How to plant a bottle garden for under £20

indoor terrarium
Sit back and relax: Succulents can survive with water just once a month

Yes! For less than £20 you can create your own indoor self sustainable eco-system and we’re going to tell you how.

Bottle gardens make for a lovely display and are a wonderful way to add some greenery to your home or create an amazing table centerpiece.

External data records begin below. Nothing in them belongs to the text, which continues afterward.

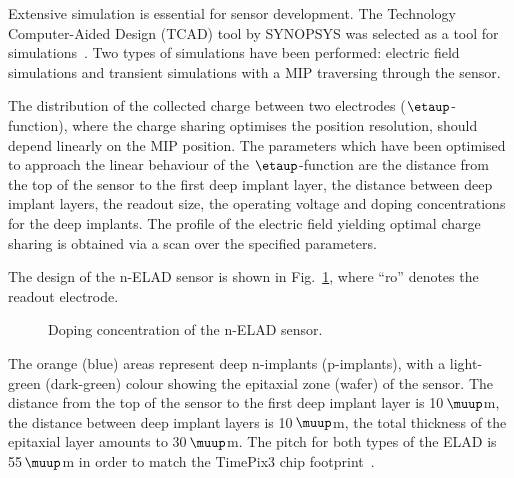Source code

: \documentclass[a4paper,11pt]{article}
\begin{document}
Extensive simulation is essential for sensor development. 
The Technology Computer-Aided Design (TCAD) tool by SYNOPSYS was selected as a tool for simulations~\cite{syn}.
Two types of simulations have been performed: electric field simulations and transient simulations with a MIP traversing through the sensor.

The distribution of the collected charge between two electrodes ($\etaup$-function), where the charge sharing optimises the position resolution, should depend linearly on the MIP position. 
The parameters which have been optimised to approach the linear behaviour of the $\etaup$-function are the distance from the top of the sensor to the first deep implant layer, the distance between deep implant layers, the readout size, the operating voltage and doping concentrations for the deep implants. 
The profile of the electric field yielding optimal charge sharing is obtained via a scan over the specified parameters.

The design of the n-ELAD sensor is shown in Fig.~\ref{fig:geom}, where ``ro'' denotes the readout electrode.
\begin{figure}[t]
\begin{center}
\caption{Doping concentration of the n-ELAD sensor.}
\label{fig:geom}
\end{center}
\end{figure}
The orange (blue) areas represent deep n-implants (p-implants), with a light-green (dark-green) colour showing the epitaxial zone (wafer) of the sensor. 
The distance from the top of the sensor to the first deep implant layer is 10\,$\muup$m, the distance between deep implant layers is 10\,$\muup$m, the total thickness of the epitaxial layer amounts to 30\,$\muup$m.
The pitch for both types of the ELAD is 55\,$\muup$m in order to match the TimePix3 chip footprint~\cite{tp3}.
\end{document}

Not only are they easy to make, they’re even easier to maintain – even for those of you black thumbed gardeners (complete plant amateurs). In fact, bottle gardens can flourish with a minimum of upkeep and attention, so you can sit back and relax.

Bottle garden essentials

  • A glass bottle or bowl/funnel wide enough to let the plants grow (the glass bottle can have a narrow neck, but bare in mind that a bottle with a wider neck makes your bottle garden easier to maintain). You can probably pick something up for around £8-£15 at any DIY/homeware shop.
  • Plants that thrive in a moist and warm environment and need little maintenance (suggested plants would include succulents, ferns, Selaginellas and baby parlour palms).
  • Pebbles for drainage.
  • Charcoal chippings or activated charcoal (to keep the compost fresh and minimise the odours).
  • Good quality potting compost.
  • A small fork or a spoon for planting. Chop sticks are a good alternative for pushing the plants in without damage.
  • Optional extra – peat moss to hold the nutrients and the water (to be added between the charcoal chippings or activated charcoal and compost).
succulent bottles
Chopsticks are a great tool for squeezing small plants into bottles without damaging them

The nitty gritty of making your own bottle garden

  • Clean the glass bottle thoroughly and allow it to dry completely before you start planting
  • At the bottom of the glass bottle place a layer of pebbles about 2.5 cms thick (this ensures good drainage and prevents future fungus issues)
  • Follow this up with a thin layer of charcoal chippings or activated charcoal.
  • If you decide to add a layer of peat moss it would be included in this step.
  • Follow up with a layer of potting compost.
  • Plant seeds or place in small indoor plants/succulents. Start by placing the tallest plant in the back and work your way to the front. Spread the plants out evenly leaving enough space for each of the plants to grow.
  • Add some rocks pieces around the plants.
plant in a bottle
Large glass bowls can be cheap to buy and make great centrepieces

Bottle garden maintenance

  • Do not place it in the direct sunlight as that will burn the plants.
  • If you’re using a bottle, remove the cap altogether.
  • Water your bottle garden up to two times per month for succulents and two/three times per week for general plants by trickling the water down the sides or by misting.
  • Tend to your plants as they mature. Remove dead leaves as these will rot if left unattended.
  • At the end of the growing season, replant your plants into pots.
  • During spring and summer you can add half strength feed during every second watering to ensure your plants are getting enough nutrients. During winter time a couple of times per season should suffice.